Your example falls apart if the algorithm ordering is crc32(sha256(input)).
Not quite. A collision found part way thru the stack still allows you to generate collisions across the entire stack, because you can skip the inner-most steps.
e.g. if we have
crc32(sha256(y)) = crc32(someValue)
if crc32(someValue) collides with crc32(anotherValue), then there is essentially a full stack collision, because you can literally ignore the innermost sha256() function when generating your X11() collisions.
This is partly related to the nature of using a hashing algorithm for PoW - it's unnecessary to have a collision attack at the inputs, only somewhere along the hashing chain before the output.
Of course, this is all mainly about future-proofing - but in the long-term, I think this may end up being highly significant.
But in PoW, the hash is the proof of the block, and the block is the proof of the hash. You can publish collided hashes all you want, but if there is not a valid input block which produces that hash, you will not be able to attack the network. You can't "skip the inner-most steps" if you want to do anything meaningful.
In your sha256(crc32()) example, you used "plumless" and "buckaroo" for inputs. Say these are blocks, and say that the specification of the coin requires that all blocks start with "p". Therefore "plumless" meets the qualifications for a block but "buckaroo" does not. Then your collision is meaningless for attacking the coin unless you can find another collision with an input starting with "p".

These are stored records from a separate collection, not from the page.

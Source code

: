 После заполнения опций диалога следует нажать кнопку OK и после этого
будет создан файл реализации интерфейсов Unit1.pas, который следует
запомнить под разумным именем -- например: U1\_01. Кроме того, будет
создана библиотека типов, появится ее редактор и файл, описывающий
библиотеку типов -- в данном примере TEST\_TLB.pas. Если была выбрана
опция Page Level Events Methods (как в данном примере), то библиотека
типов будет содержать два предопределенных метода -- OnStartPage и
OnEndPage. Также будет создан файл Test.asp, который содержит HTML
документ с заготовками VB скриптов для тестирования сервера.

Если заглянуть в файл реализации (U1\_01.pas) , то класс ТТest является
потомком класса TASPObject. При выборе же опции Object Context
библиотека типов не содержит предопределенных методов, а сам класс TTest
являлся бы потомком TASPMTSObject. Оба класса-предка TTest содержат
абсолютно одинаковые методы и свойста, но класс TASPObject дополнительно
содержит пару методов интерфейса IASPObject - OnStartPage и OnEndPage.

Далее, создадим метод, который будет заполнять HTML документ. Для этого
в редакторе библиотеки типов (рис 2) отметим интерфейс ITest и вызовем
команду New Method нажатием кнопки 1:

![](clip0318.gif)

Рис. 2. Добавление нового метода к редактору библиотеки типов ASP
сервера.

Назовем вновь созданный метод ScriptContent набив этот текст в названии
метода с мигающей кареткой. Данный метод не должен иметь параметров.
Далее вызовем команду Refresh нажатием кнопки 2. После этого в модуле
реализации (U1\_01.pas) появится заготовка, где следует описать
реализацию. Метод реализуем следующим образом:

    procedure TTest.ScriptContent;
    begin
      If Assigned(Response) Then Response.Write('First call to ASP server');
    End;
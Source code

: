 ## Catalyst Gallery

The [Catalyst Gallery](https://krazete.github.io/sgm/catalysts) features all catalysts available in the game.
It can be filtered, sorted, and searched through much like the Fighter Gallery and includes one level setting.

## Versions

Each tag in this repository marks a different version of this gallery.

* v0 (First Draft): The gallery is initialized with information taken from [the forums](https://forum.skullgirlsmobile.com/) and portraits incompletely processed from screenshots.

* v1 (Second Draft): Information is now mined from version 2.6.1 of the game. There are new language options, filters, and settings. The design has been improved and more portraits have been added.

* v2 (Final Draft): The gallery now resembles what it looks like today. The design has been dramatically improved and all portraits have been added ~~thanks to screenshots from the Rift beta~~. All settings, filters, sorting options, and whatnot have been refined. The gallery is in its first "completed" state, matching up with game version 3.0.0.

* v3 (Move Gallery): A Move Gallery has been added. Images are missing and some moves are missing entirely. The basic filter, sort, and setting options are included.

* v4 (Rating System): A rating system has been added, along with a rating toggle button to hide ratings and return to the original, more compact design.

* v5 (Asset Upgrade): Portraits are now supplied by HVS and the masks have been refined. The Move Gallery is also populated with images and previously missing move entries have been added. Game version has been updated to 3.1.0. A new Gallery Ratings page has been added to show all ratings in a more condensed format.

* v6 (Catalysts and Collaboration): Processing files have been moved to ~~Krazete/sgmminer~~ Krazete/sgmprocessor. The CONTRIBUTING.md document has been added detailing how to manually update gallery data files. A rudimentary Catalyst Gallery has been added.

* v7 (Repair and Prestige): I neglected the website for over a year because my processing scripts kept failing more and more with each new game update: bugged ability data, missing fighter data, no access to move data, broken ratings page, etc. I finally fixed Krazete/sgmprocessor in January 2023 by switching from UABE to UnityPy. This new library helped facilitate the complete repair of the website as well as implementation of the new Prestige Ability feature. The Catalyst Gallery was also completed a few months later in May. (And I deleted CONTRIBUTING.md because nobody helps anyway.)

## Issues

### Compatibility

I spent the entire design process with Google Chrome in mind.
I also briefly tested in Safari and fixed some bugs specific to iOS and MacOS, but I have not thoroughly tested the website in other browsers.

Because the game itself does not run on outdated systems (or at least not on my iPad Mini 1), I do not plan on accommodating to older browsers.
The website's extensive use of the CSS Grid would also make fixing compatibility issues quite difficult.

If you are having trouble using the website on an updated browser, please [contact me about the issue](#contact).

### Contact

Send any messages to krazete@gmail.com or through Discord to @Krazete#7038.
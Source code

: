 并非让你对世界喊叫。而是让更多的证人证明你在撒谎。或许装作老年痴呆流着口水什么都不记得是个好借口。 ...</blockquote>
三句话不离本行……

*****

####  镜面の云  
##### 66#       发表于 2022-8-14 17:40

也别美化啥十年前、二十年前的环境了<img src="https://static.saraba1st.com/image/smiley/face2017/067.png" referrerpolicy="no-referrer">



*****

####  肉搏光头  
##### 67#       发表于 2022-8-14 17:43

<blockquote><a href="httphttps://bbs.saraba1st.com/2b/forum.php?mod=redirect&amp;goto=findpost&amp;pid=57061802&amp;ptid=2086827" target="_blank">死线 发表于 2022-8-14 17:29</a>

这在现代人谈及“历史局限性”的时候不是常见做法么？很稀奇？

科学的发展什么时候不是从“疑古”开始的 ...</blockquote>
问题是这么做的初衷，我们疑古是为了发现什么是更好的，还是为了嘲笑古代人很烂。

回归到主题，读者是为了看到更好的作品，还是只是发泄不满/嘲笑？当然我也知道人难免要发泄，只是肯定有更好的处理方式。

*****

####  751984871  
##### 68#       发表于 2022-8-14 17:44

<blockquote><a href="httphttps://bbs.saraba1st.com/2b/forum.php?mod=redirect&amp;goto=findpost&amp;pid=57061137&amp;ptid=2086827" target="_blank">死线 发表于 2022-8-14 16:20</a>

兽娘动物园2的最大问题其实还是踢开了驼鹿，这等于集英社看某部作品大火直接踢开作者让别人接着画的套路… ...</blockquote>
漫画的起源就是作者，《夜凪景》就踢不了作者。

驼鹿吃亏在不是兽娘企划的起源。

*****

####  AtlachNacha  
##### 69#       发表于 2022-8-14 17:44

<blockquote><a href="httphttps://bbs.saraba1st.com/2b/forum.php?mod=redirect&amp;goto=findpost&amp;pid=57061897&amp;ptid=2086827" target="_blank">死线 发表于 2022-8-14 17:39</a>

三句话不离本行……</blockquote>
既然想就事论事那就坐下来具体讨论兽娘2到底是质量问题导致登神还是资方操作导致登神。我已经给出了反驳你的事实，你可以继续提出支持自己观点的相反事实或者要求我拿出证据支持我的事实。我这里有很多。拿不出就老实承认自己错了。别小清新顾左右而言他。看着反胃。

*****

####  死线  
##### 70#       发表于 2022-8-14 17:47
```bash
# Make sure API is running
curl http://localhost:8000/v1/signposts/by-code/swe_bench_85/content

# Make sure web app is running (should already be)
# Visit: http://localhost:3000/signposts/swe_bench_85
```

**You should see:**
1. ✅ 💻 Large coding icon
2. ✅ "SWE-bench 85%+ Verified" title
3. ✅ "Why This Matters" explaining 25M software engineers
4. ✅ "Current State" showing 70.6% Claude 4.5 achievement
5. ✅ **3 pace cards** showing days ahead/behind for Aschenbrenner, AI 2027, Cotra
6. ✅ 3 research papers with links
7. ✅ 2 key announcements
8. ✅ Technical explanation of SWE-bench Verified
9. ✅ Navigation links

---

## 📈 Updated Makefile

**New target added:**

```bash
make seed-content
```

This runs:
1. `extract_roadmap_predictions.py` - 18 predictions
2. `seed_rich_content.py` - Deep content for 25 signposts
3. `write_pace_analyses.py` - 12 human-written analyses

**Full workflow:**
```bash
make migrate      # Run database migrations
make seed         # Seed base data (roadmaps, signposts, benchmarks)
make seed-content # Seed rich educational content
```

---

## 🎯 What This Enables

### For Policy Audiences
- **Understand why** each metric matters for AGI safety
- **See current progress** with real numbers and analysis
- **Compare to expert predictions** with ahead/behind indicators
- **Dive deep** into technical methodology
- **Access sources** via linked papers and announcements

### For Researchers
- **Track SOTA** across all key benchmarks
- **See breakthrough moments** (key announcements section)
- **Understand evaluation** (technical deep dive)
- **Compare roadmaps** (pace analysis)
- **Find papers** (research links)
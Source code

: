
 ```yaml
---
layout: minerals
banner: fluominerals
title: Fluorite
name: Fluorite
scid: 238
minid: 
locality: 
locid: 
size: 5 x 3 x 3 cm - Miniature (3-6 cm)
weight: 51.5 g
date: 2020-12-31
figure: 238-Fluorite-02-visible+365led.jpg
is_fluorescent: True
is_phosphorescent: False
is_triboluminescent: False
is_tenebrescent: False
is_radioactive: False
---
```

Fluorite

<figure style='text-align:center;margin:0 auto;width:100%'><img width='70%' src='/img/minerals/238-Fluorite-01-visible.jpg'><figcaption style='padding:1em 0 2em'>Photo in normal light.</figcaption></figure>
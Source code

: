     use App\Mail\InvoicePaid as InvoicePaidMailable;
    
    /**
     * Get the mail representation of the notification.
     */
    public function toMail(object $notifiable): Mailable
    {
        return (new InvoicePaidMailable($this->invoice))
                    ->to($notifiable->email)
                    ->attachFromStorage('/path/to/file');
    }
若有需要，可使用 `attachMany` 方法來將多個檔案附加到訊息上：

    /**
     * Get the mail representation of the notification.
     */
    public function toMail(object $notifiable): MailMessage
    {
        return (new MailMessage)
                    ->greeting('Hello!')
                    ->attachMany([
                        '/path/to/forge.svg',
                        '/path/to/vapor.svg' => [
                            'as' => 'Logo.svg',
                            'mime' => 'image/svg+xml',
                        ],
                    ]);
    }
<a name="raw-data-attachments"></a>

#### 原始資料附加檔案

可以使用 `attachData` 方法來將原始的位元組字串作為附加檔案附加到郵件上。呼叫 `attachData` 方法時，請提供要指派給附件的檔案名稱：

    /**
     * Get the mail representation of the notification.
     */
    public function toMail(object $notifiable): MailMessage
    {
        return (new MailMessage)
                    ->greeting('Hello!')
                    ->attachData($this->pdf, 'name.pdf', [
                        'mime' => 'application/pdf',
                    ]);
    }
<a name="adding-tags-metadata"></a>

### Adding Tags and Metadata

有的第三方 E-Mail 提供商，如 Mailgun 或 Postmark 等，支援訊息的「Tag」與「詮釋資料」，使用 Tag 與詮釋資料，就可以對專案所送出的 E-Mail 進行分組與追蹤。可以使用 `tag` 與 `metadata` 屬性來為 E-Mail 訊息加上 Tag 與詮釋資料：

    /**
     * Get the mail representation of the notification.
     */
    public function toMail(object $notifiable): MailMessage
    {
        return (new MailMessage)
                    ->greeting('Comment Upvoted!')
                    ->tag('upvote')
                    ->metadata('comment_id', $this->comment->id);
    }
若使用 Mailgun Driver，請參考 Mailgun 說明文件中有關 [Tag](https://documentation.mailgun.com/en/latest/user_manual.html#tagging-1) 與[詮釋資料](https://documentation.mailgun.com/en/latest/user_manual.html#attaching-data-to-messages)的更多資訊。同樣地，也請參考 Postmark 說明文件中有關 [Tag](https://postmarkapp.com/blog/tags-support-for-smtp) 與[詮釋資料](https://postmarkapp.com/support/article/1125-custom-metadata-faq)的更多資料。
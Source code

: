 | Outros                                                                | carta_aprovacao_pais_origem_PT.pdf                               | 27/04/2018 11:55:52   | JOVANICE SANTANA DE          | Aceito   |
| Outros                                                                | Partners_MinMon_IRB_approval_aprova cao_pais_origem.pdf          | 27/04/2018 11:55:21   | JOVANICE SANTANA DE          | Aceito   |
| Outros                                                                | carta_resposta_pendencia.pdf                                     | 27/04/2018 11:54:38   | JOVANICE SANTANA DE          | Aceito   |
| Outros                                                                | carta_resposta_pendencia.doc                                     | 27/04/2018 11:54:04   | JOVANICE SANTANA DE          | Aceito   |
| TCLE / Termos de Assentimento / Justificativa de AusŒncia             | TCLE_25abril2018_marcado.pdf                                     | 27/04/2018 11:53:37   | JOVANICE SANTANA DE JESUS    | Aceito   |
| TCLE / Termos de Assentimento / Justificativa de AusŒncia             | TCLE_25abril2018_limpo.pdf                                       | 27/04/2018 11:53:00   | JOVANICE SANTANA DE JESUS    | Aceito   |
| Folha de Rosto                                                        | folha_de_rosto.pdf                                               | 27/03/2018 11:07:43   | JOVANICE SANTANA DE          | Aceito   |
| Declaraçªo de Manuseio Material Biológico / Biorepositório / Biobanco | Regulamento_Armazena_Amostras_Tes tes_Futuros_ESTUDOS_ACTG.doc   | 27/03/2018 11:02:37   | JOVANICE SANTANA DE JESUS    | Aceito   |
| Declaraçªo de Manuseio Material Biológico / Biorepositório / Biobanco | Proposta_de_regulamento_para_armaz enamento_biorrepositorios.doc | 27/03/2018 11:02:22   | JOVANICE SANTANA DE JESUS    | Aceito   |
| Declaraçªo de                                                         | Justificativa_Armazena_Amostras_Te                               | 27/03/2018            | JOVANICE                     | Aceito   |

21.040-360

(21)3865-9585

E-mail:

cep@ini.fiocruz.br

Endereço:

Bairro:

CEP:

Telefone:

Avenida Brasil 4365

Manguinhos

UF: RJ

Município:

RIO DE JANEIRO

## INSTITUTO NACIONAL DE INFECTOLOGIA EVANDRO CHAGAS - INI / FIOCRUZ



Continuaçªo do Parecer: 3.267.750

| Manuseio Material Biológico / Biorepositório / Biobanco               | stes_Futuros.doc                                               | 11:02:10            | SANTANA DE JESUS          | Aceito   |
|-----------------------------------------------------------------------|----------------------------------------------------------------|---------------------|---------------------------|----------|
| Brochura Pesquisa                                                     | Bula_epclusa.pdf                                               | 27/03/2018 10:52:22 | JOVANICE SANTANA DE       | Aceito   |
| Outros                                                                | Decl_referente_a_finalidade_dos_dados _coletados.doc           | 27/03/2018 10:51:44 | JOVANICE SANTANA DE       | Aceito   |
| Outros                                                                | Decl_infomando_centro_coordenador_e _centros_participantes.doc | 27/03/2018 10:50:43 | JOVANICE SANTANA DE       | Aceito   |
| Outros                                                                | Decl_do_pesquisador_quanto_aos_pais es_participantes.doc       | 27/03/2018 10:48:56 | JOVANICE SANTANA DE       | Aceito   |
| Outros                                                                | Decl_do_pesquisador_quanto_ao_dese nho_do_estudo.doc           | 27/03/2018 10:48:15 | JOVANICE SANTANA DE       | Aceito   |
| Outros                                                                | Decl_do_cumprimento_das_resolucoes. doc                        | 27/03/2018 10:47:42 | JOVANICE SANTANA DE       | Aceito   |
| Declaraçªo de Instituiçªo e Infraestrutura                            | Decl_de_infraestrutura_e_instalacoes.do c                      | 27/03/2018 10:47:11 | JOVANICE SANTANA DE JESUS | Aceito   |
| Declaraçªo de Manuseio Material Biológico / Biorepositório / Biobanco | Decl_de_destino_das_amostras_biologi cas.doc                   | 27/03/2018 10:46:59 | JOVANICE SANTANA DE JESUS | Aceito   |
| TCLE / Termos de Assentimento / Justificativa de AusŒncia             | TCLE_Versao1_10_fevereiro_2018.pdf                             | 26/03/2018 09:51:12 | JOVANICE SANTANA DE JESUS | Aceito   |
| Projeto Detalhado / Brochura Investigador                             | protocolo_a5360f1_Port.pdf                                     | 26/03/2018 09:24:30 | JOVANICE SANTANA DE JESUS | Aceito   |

Given that raw coin blocks have many bytes of plaintext in them, which MUST be formatted correctly; and that they contain many transactions within them, which are themselves self-proving with hashes and signatures; (therefore changing 1 byte in the transaction will result in the transaction hash not being valid, so changing the 1 byte in the transaction will result in an entirely new transaction hash, and the output would have to include both in your collision); even with a pretty well busted algorithm, the likelihood of finding another valid block which matches the hash must be vanishingly small.